I thought this was a really good book that covers all the main areas that you'd want it to. What it doesn't do is explain what the EU does or how the various EU institutions work, instead it assumes a certain degree of prior knowledge on the subject. This isn't actually a problem, even if you don't know the ins and outs of the system, you get the gist of how things work. The only area where it becomes a bit of a problem is in the discussion of the "democratic deficit", i.e. the extent to which laws are passed affecting us where we haven't had a say in it. Without a good understanding of the workings of the European Commission, EU Parliament etc it is difficult to judge the argument either way. This is a minor flaw though, and one that is easily rectified if need be with a bit of reading on Wikipedia or similar.

One of the book's main strengths is it's balance, even something close to impartiality. There is plenty in this book for both sides in the referendum argument to be happy with. It is very difficult to work out which side the author favours - some chapters it looks like he's in the Leave camp, others that he's pro-EU. I think though that just shows that some themes and policy areas favour remaining in the EU, others lean more towards us leaving. 

Those readers looking for the book to tell them which way to vote will be left disappointed (though there are plenty of biased books that will do that).
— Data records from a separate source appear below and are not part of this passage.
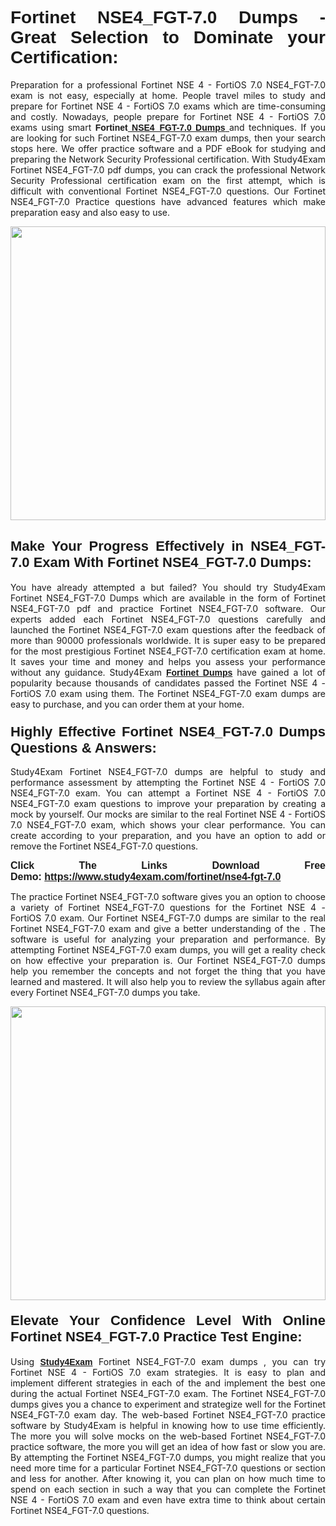 <h1 style="text-align: justify;"><strong><span style="font-family:Verdana,Geneva,sans-serif;">Fortinet NSE4_FGT-7.0 Dumps - Great Selection to Dominate your Certification:</span></strong></h1>

<p style="text-align: justify;">Preparation for a professional Fortinet NSE 4 - FortiOS 7.0 NSE4_FGT-7.0 exam is not easy, especially at home. People travel miles to study and prepare for Fortinet NSE 4 - FortiOS 7.0 exams which are time-consuming and costly. Nowadays, people prepare for Fortinet NSE 4 - FortiOS 7.0 exams using smart <span style="font-family:Verdana,Geneva,sans-serif;"><strong>Fortinet<a href="https://www.study4exam.com/fortinet/nse4-fgt-7.0-valid-dumps"> NSE4_FGT-7.0 Dumps</a></strong></span><a href="https://www.study4exam.com/salesforce/user-experience-designer-valid-dumps"> </a>and techniques. If you are looking for such Fortinet NSE4_FGT-7.0 exam dumps, then your search stops here. We offer practice software and a PDF eBook for studying and preparing the Network Security Professional certification. With Study4Exam Fortinet NSE4_FGT-7.0 pdf dumps, you can crack the professional Network Security Professional certification exam on the first attempt, which is difficult with conventional Fortinet NSE4_FGT-7.0 questions. Our Fortinet NSE4_FGT-7.0 Practice questions have advanced features which make preparation easy and also easy to use.</p>

<p style="text-align: justify;"><a href="https://www.study4exam.com/fortinet/nse4-fgt-7.0"><img alt="" src="https://www.thequestionanswers.com/wp-content/uploads/2022/07/S4E-Cert-Exams-Questions-img-scaled.webp" style="width: 100%; height: 470px;" /></a></p>

<h2 style="text-align: justify;"><span style="font-size:22px;"><strong><span style="font-family:Verdana,Geneva,sans-serif;">Make Your Progress Effectively in NSE4_FGT-7.0 Exam With Fortinet NSE4_FGT-7.0 Dumps:</span></strong></span></h2>

<p style="text-align: justify;">You have already attempted a but failed? You should try Study4Exam Fortinet NSE4_FGT-7.0 Dumps which are available in the form of Fortinet NSE4_FGT-7.0 pdf and practice Fortinet NSE4_FGT-7.0 software. Our experts added each Fortinet NSE4_FGT-7.0 questions carefully and launched the Fortinet NSE4_FGT-7.0 exam questions after the feedback of more than 90000 professionals worldwide. It is super easy to be prepared for the most prestigious Fortinet NSE4_FGT-7.0 certification exam at home. It saves your time and money and helps you assess your performance without any guidance. Study4Exam <a href="https://www.study4exam.com/fortinet-exams"><span style="font-family:Verdana,Geneva,sans-serif;"><strong>Fortinet Dumps</strong></span></a> have gained a lot of popularity because thousands of candidates passed the Fortinet NSE 4 - FortiOS 7.0 exam using them. The Fortinet NSE4_FGT-7.0 exam dumps are easy to purchase, and you can order them at your home. </p>

<h3 style="text-align: justify;"><strong><span style="font-size:22px;"><span style="font-family:Verdana,Geneva,sans-serif;">Highly Effective Fortinet NSE4_FGT-7.0 Dumps Questions & Answers:</span></span></strong></h3>

<p style="text-align: justify;">Study4Exam Fortinet NSE4_FGT-7.0 dumps are helpful to study and performance assessment by attempting the Fortinet NSE 4 - FortiOS 7.0 NSE4_FGT-7.0 exam. You can attempt a Fortinet NSE 4 - FortiOS 7.0 NSE4_FGT-7.0 exam questions to improve your preparation by creating a mock by yourself. Our mocks are similar to the real Fortinet NSE 4 - FortiOS 7.0 NSE4_FGT-7.0 exam, which shows your clear performance. You can create according to your preparation, and you have an option to add or remove the Fortinet NSE4_FGT-7.0 questions.</p>

<p style="text-align: justify;"><strong><span style="font-family:Verdana,Geneva,sans-serif;"><span style="font-size:16px;">Click The Links Download Free Demo: <a href="https://www.study4exam.com/fortinet/nse4-fgt-7.0">https://www.study4exam.com/fortinet/nse4-fgt-7.0</a></span></span></strong></p>

<p style="text-align: justify;">The practice Fortinet NSE4_FGT-7.0 software gives you an option to choose a variety of Fortinet NSE4_FGT-7.0 questions for the Fortinet NSE 4 - FortiOS 7.0 exam. Our Fortinet NSE4_FGT-7.0 dumps are similar to the real Fortinet NSE4_FGT-7.0 exam and give a better understanding of the . The software is useful for analyzing your preparation and performance. By attempting Fortinet NSE4_FGT-7.0 exam dumps, you will get a reality check on how effective your preparation is. Our Fortinet NSE4_FGT-7.0 dumps help you remember the concepts and not forget the thing that you have learned and mastered. It will also help you to review the syllabus again after every Fortinet NSE4_FGT-7.0 dumps you take.</p>

<p style="text-align: justify;"><a href="https://www.study4exam.com/fortinet/nse4-fgt-7.0"><img alt="" src="https://www.thequestionanswers.com/wp-content/uploads/2022/07/S4E-Cert-Exams-Questions-Discount-img-scaled.webp" style="width: 100%; height: 470px;" /></a></p>

<h4 style="text-align: justify;"><span style="font-size:22px;"><strong><span style="font-family:Verdana,Geneva,sans-serif;">Elevate Your Confidence Level With Online Fortinet NSE4_FGT-7.0 Practice Test Engine:</span></strong></span></h4>

<p style="text-align: justify;">Using <a href="https://www.study4exam.com/newsite/"><span style="font-family:Verdana,Geneva,sans-serif;"><strong>Study4Exam</strong></span></a> Fortinet NSE4_FGT-7.0 exam dumps , you can try Fortinet NSE 4 - FortiOS 7.0 exam strategies. It is easy to plan and implement different strategies in each of the and implement the best one during the actual Fortinet NSE4_FGT-7.0 exam. The Fortinet NSE4_FGT-7.0 dumps gives you a chance to experiment and strategize well for the Fortinet NSE4_FGT-7.0 exam day. The web-based Fortinet NSE4_FGT-7.0 practice software by Study4Exam is helpful in knowing how to use time efficiently. The more you will solve mocks on the web-based Fortinet NSE4_FGT-7.0 practice software, the more you will get an idea of how fast or slow you are. By attempting the Fortinet NSE4_FGT-7.0 dumps, you might realize that you need more time for a particular Fortinet NSE4_FGT-7.0 questions or section and less for another. After knowing it, you can plan on how much time to spend on each section in such a way that you can complete the Fortinet NSE 4 - FortiOS 7.0 exam and even have extra time to think about certain Fortinet NSE4_FGT-7.0 questions. </p>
Instead it leaves you with a lot to think about and allow you to make a more informed judgement which can only be a good thing. I'm giving this a solid 8/10.

A note about versions

This book was written shortly before the 2015 General Election, after David Cameron had announced he'd hold a referendum if the Conservatives won the general election, before the referendum was formally agreed. It therefore doesn't cover David Cameron's recent EU deal. Having just been on Amazon however, it appears that a new version of the book is to be released in the next couple of weeks, which presumably will cover this. So it could be worth waiting for then to buy the book. I don't think it matters too much however, as Cameron's deal doesn't change the key issues.